The Lure of the Sirens: How the Shape of a City Became an Inspiration for the Arts
Words by Emilia Sogaard
Image, author’s own, November 2024.
Having recently watched Paolo Sorrentino’s film Parthenope, I became intrigued by the portrayal of a strong female lead who has a foreboding and powerful connection to water; a theme often explored throughout the visual arts. My aim is not to provide a film review, although I do strongly recommend watching Sorrentino’s Parthenope, but more to explore the fascination around the lure of the siren, which writers and artists have returned to time and time again, from Hans Christian Anderson’s Little Mermaid to Pre-Raphaelite paintings.

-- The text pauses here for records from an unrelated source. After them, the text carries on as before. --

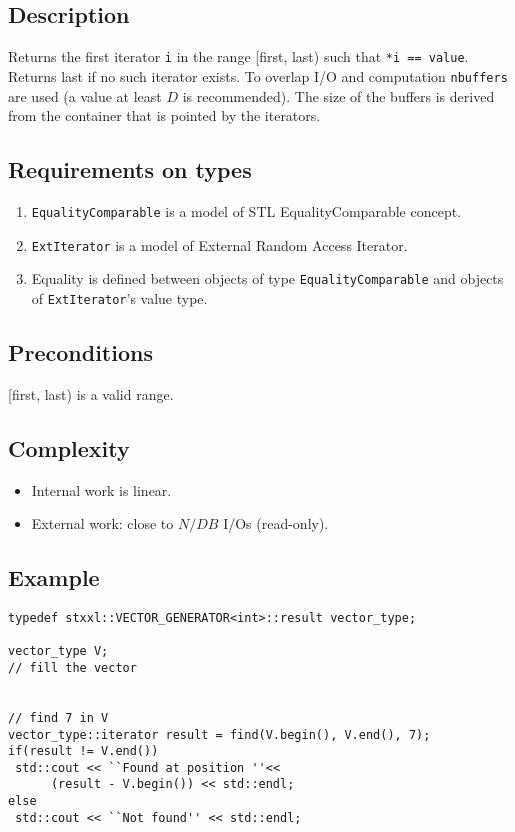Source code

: \documentclass[twoside]{book}
\begin{document}
\subsection*{Description}
Returns the first iterator \texttt{i} in the range [first, last) such
that \texttt{*i == value}. Returns last if no such iterator exists.  
To
overlap I/O and computation \texttt{nbuffers} are used (a value at
least $D$ is recommended). The size of
the buffers is derived from the container that is pointed by the
iterators. 

\subsection*{Requirements on types}
\begin{enumerate}
\item \texttt{EqualityComparable} is a model of STL EqualityComparable
concept.
\item \texttt{ExtIterator} is a model of External Random Access
Iterator. 
\item Equality is defined between objects  of type
\texttt{EqualityComparable} and objects of \texttt{ExtIterator}'s
value type.
\end{enumerate}
\subsection*{Preconditions}
[first, last) is a valid range.
\subsection*{Complexity}
\begin{itemize}
\item Internal work is linear.
\item External work: close to $N/DB$ I/Os (read-only).
\end{itemize}
\subsection*{Example}
\begin{lstlisting}
typedef stxxl::VECTOR_GENERATOR<int>::result vector_type;

vector_type V;
// fill the vector


// find 7 in V
vector_type::iterator result = find(V.begin(), V.end(), 7);
if(result != V.end())
 std::cout << ``Found at position ''<< 
      (result - V.begin()) << std::endl;
else
 std::cout << ``Not found'' << std::endl;
\end{lstlisting}
\end{document}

The figure of Parthenope is inspired by Greek mythology with one myth suggesting that Parthenope tried to seduce Odysseus, but failing, she threw herself into the sea and her body formed the bay of Naples. There are countless other stories which have been combined with legends of the modern city, resulting in an ongoing body of literature and visual culture. Some say that the greatest musician in Greek mythology, Orpheus, dispelled the power of the sirens and thus they were thrown into the water and Parthenope’s body washed up onto the shore. While a myth from the 1800s suggests that Parthenope was a mermaid who was in love with Vesuvio, with jealous Zeus separating the lovers by making the latter into a volcano. Parthenope, heartbroken, killed herself and the waves dragged her to the shore, with her body forming the shape of the bay.
Naples, December 2024, author’s own image.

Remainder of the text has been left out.